14 July 2011

The good and the good

Here's another pair of videos of two singers singing the same song, in this case it's handel's Ombra Mai Fu.  However, unlike the last time, this is an example of the Good and the Good.  Both singers show exemplary technique in their radically different voices.

The first is the great baritone, Dmitri Hvorostovsky.  His voice is, in my opinion, magnificent.  I am also told that eighty five percent of women and fifteen percent of men find him to be rather satisfying eye candy as well.

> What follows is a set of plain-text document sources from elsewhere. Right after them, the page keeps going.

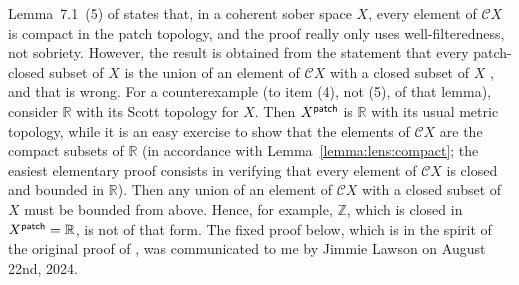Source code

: \documentclass[preprint,12pt]{elsarticle}
\newcommand{\real}{\mathbb{R}}
\newcommand\patch{{\text{\textsf{patch}}}}
\begin{document}
Lemma~7.1~(5) of \cite{KL:measureext} states that, in a coherent sober
space $X$, every element of $\mathcal C X$ is compact in the patch
topology, and the proof really only uses well-filteredness, not
sobriety.  However, the result is obtained from the statement that
every patch-closed subset of $X$ is the union of an element of
$\mathcal C X$ with a closed subset of $X$
\cite[Lemma~7.1~(4)]{KL:measureext}, and that is wrong.  For a
counterexample (to item (4), not (5), of that lemma), consider $\real$
with its Scott topology for $X$.  Then $X^\patch$ is $\real$ with its
usual metric topology, while it is an easy exercise to show that the
elements of $\mathcal C X$ are the compact subsets of $\real$ (in
accordance with Lemma~\ref{lemma:lens:compact}; the easiest elementary
proof consists in verifying that every element of $\mathcal C X$ is
closed and bounded in $\real$).  Then any union of an element of
$\mathcal C X$ with a closed subset of $X$ must be bounded from above.
Hence, for example, $\mathbb Z$, which is closed in
$X^\patch = \real$, is not of that form.  The fixed proof below, which
is in the spirit of the original proof of
\cite[Lemma~7.1~(5)]{KL:measureext}, was communicated to me by Jimmie
Lawson on August 22nd, 2024.
\end{document}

It is easy to see in this video how Dmitri forms his words, and the exaggerated mouth and lip movements which are a part of good singing technique.  My daughter asked me once:  Why don't singers mouths move like when they are talking?  The answer is: because they are not talking, they are singing.  This kind of enunciation, which Dmitri makes look so easy, is critical to good singing for reasons of enunciation, clarity of vowels and projection. 

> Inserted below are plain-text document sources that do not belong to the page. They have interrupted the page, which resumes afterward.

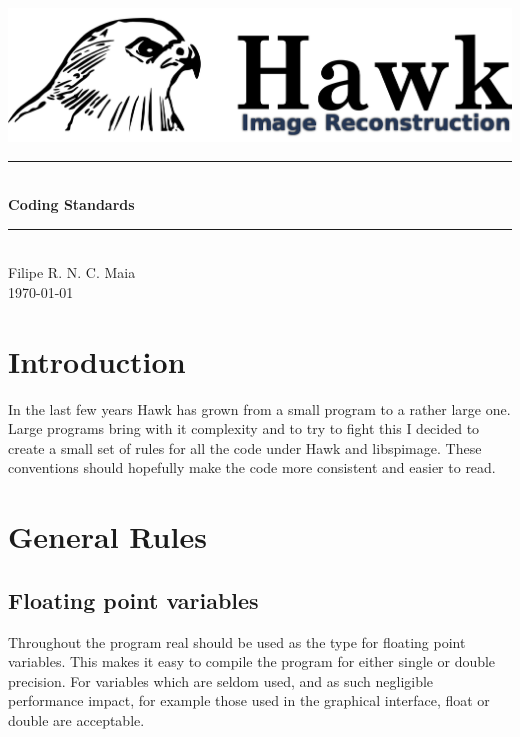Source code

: \documentclass[12pt]{article}
\newcommand{\HRule}{\rule{\linewidth}{0.5mm}}
\begin{document}
\begin{center}
\includegraphics[width=1\textwidth]{./Hawk2.png}\\[0.5cm]
\HRule \\[0.4cm]
{\huge \bfseries Coding Standards}\\[0.1cm]
\HRule \\[1.0cm]
{\large Filipe R. N. C. Maia}\\[0.4cm]
{\large \today}\\[1.0cm]
\end{center}




\section{Introduction}
In the last few years Hawk has grown from a small program to a rather large one. Large programs bring
with it complexity and to try to fight this I decided to create a small set of rules for all the code
under Hawk and libspimage. These conventions should hopefully make the code more consistent and easier to read.

\section{General Rules}
\subsection{Floating point variables}
Throughout the program real should be used as the type for floating point variables.
This makes it easy to compile the program for either single or double precision. For variables which are seldom used, and as such negligible performance impact, for example those used in the graphical interface, float or double are acceptable.
\end{document}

A different technique is seen here, producing a much. much different sound.

The song really beings around 1:20.

It's easy to make jokes about the countertenor voice (usually about an unfortunate accident)  but it is as difficult and as legitimate a voice as any.  This is an excellent example of the style of voice.  He situates his chin and moves his lips differently that Hvorostovsky, but he is also producing a much different sound.

In my previous post, I ended by noting that not all voices are suited to all songs.  Here are two radically different voices singing the same song, but each beautiful in its own way. In this case, it is natural talent, combined with years of training and polishing, that work to create art of a very high caliber.